Referring now to FIG. 1, there is shown a surface pumping unit 10 used for producing the oil well 13. While a conventional beam pumping unit is shown, the method is applicable to any system that reciprocates a rod string including tower type units which involve cables, belts, chains and hydraulic or pneumatic power systems. Pumping unit 10 has a walking beam 11 which reciprocates a rod string 12 for actuating the downhole pump disposed at the bottom of the well. The pump is a reciprocating type having a plunger attached to the end of the rod string and a barrel which is attached to the end of (or is part of) the production tubing in the well. The plunger has a traveling valve and a standing valve is positioned at the bottom of the barrel. On the upstroke of the pump, the traveling valve closes and lifts the fluid above the plunger to the top of the well and the standing valve opens and allows additional fluid from the reservoir to flow into the pump barrel. On the downstroke, the traveling valve opens while the standing valve closes allowing the fluid in the pump to pass upward through the plunger into the production tubing. The well is said to be pumped-off when the pump barrel does not completely fill with fluid on the upstroke of the plunger. On the next downstroke, the plunger will contact the fluid in the incompletely filled barrel at which point the traveling valve will open. The impact between plunger and fluid will cause a sudden shock to travel through the rod string and the pumping unit. This mechanical shock can, of course, cause damage to the rod string and other pumping equipment. Thus, an effort is made to shut down the well when it reaches a pumped-off condition to prevent damage to the equipment as well as save power.
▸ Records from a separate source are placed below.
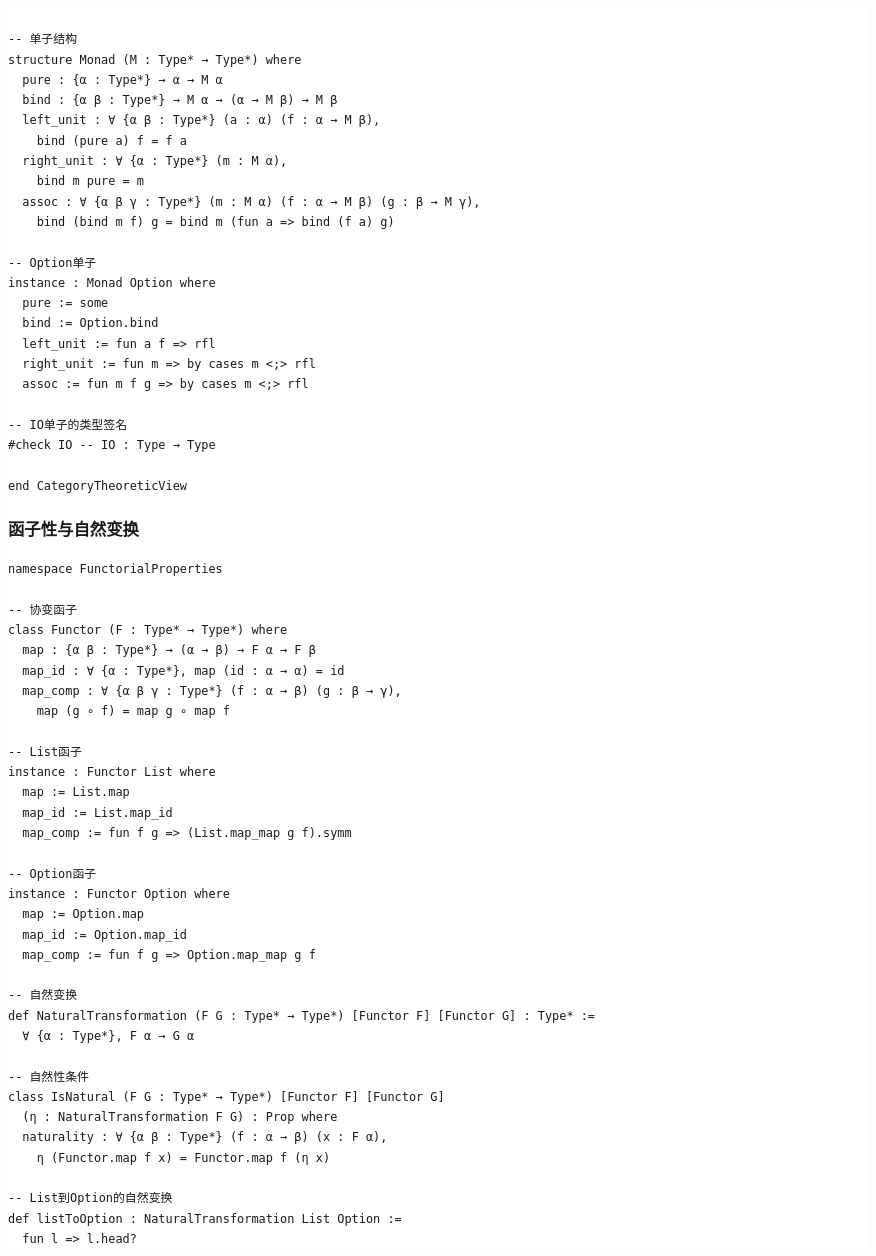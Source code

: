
 ```lean

-- 单子结构
structure Monad (M : Type* → Type*) where
  pure : {α : Type*} → α → M α
  bind : {α β : Type*} → M α → (α → M β) → M β
  left_unit : ∀ {α β : Type*} (a : α) (f : α → M β),
    bind (pure a) f = f a
  right_unit : ∀ {α : Type*} (m : M α),
    bind m pure = m
  assoc : ∀ {α β γ : Type*} (m : M α) (f : α → M β) (g : β → M γ),
    bind (bind m f) g = bind m (fun a => bind (f a) g)

-- Option单子
instance : Monad Option where
  pure := some
  bind := Option.bind
  left_unit := fun a f => rfl
  right_unit := fun m => by cases m <;> rfl
  assoc := fun m f g => by cases m <;> rfl

-- IO单子的类型签名
#check IO -- IO : Type → Type

end CategoryTheoreticView
```

### 函子性与自然变换

```lean
namespace FunctorialProperties

-- 协变函子
class Functor (F : Type* → Type*) where
  map : {α β : Type*} → (α → β) → F α → F β
  map_id : ∀ {α : Type*}, map (id : α → α) = id
  map_comp : ∀ {α β γ : Type*} (f : α → β) (g : β → γ),
    map (g ∘ f) = map g ∘ map f

-- List函子
instance : Functor List where
  map := List.map
  map_id := List.map_id
  map_comp := fun f g => (List.map_map g f).symm

-- Option函子  
instance : Functor Option where
  map := Option.map
  map_id := Option.map_id
  map_comp := fun f g => Option.map_map g f

-- 自然变换
def NaturalTransformation (F G : Type* → Type*) [Functor F] [Functor G] : Type* :=
  ∀ {α : Type*}, F α → G α

-- 自然性条件
class IsNatural (F G : Type* → Type*) [Functor F] [Functor G] 
  (η : NaturalTransformation F G) : Prop where
  naturality : ∀ {α β : Type*} (f : α → β) (x : F α),
    η (Functor.map f x) = Functor.map f (η x)

-- List到Option的自然变换
def listToOption : NaturalTransformation List Option :=
  fun l => l.head?
```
The walking beam is reciprocated by a crank arm 14 which is attached to the walking beam. The crank arm is provided with a counterweight 15 that serves to balance the rod string that is also suspended from the walking beam. The crank arm 14 is driven by an electric motor 20 connected to a gear reduction 21. The present invention can utilize the instantaneous motor speed which is indicated as a signal 22 and a monitored position of the pumping unit to help determine when the well is pumped off. The position of the pumping unit can be detected by a sensor 23 which detects the passage of the crank 14 of the pumping unit. This sensing unit can be either magnetic or Hall effect type unit, or it could be a switch which is closed by the passage of the crank or counterweight. The invention can also be implemented with direct measuring position transducers.
The load and motor speed and crank sensor signals are supplied to a special controller or remote terminal unit 24 that comprises a microprocessor and associated circuitry. The microprocessor can be programmed directly by using a keyboard which is attached to the microprocessor or by using a laptop computer which is temporarily attached to the microprocessor or by using a radio system for remote programming. The controller is coupled to a start-stop circuit 25 which starts and stops the motor 20 in response to signals received from the controller.
The data collected from the motor speed and the position of the pumping unit can be converted to load on the rod string and position of the rod string following the method described in Applicant's U.S. Pat. No. 4,490,094. Once the data is converted it will form a series of load and position data pairs that can be used to calculate a surface card. The downhole pump card can be calculated following the method described in the Applicant's prior U.S. Pat. No. 3,343,409. However, load from motor speed is usually not accurate enough to calculate a pump card. Load from a load cell at the polished rod is preferred. Both the conversion of the data and the calculating of the downhole pump card can be accomplished by the controller 24. The controller can be programmed as described above, either by using an EPROM which provides the proper instructions for the microprocessor unit or by programming a memory circuit in the controller by means of a keyboard temporarily attached to the controller. The controller comprises a small computer which has sufficient memory capacity to store data and contain the computational algorithms.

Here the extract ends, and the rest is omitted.